#### [Source material]
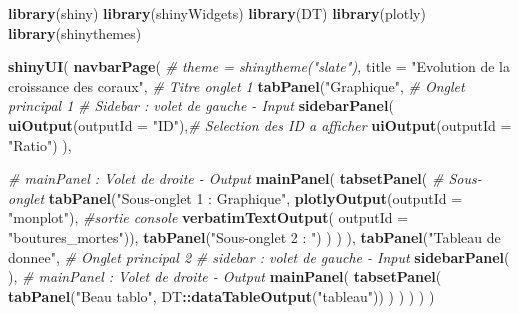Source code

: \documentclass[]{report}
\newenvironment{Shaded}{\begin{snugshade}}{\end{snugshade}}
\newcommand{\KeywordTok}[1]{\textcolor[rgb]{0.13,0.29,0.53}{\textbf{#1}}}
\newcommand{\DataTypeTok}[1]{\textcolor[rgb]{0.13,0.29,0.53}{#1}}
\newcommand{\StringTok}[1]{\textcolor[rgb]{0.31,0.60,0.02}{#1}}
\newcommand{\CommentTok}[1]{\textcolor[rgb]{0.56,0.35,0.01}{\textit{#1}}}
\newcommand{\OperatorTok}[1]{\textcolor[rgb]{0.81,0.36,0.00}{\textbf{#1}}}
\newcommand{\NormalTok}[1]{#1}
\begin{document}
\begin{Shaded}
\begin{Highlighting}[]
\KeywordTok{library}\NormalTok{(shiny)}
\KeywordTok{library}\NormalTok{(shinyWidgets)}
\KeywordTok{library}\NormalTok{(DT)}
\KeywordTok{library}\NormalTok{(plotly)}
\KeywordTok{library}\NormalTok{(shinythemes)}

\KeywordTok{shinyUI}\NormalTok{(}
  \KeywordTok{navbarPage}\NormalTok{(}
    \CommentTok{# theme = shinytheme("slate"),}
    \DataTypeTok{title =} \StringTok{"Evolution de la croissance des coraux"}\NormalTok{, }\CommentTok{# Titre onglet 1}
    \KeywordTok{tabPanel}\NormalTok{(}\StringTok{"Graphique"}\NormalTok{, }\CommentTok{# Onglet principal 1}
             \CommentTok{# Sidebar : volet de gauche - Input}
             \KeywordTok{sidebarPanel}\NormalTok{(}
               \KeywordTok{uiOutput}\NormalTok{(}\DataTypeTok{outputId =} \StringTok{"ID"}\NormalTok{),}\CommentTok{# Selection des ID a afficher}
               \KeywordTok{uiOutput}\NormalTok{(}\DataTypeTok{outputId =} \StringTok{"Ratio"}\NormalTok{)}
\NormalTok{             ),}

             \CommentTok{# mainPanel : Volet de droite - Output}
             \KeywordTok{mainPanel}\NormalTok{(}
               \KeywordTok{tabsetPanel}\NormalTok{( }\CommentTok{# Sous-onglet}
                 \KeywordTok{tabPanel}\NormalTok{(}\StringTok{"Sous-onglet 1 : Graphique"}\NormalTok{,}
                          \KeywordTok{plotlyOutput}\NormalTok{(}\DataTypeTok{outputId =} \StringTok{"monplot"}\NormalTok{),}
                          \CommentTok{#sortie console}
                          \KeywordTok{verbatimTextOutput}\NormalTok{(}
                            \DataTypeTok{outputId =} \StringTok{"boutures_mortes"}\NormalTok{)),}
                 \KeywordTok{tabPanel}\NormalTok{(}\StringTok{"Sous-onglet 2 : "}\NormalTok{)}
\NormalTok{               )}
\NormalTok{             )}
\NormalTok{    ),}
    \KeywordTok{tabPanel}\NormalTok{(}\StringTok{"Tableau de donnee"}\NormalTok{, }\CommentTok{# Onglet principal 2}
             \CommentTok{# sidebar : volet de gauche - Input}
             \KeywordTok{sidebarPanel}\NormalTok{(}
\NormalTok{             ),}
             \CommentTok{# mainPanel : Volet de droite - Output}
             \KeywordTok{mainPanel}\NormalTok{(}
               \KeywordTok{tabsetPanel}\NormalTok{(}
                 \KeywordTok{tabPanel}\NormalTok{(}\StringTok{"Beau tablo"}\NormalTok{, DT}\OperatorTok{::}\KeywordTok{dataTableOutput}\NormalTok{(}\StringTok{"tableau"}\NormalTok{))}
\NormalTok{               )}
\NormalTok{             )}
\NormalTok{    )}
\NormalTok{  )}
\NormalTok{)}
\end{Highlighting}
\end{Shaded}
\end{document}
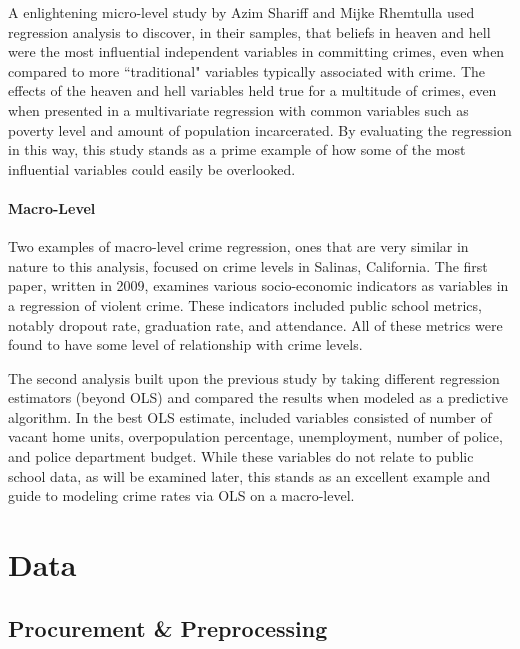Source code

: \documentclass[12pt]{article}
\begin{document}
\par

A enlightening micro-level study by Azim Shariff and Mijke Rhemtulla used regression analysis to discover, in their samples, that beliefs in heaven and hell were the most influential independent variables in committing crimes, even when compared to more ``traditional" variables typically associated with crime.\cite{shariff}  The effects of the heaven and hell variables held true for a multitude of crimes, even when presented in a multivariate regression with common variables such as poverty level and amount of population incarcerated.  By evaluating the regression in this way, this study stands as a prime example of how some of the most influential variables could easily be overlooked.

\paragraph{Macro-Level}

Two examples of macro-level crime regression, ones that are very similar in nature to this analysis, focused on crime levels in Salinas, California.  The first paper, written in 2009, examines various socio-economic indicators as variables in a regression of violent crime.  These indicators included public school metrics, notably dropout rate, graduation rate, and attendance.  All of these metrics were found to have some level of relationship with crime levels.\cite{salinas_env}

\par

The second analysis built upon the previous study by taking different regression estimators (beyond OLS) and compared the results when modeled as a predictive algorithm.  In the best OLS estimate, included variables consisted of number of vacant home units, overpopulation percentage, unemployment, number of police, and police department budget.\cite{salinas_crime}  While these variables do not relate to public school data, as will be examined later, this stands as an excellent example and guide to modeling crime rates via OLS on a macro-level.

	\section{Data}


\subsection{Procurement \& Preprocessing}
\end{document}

#### [Work order]
Find how many lines in the listing contain the word "uiOutput" and give that count alone.

#### [Solved exercise]
2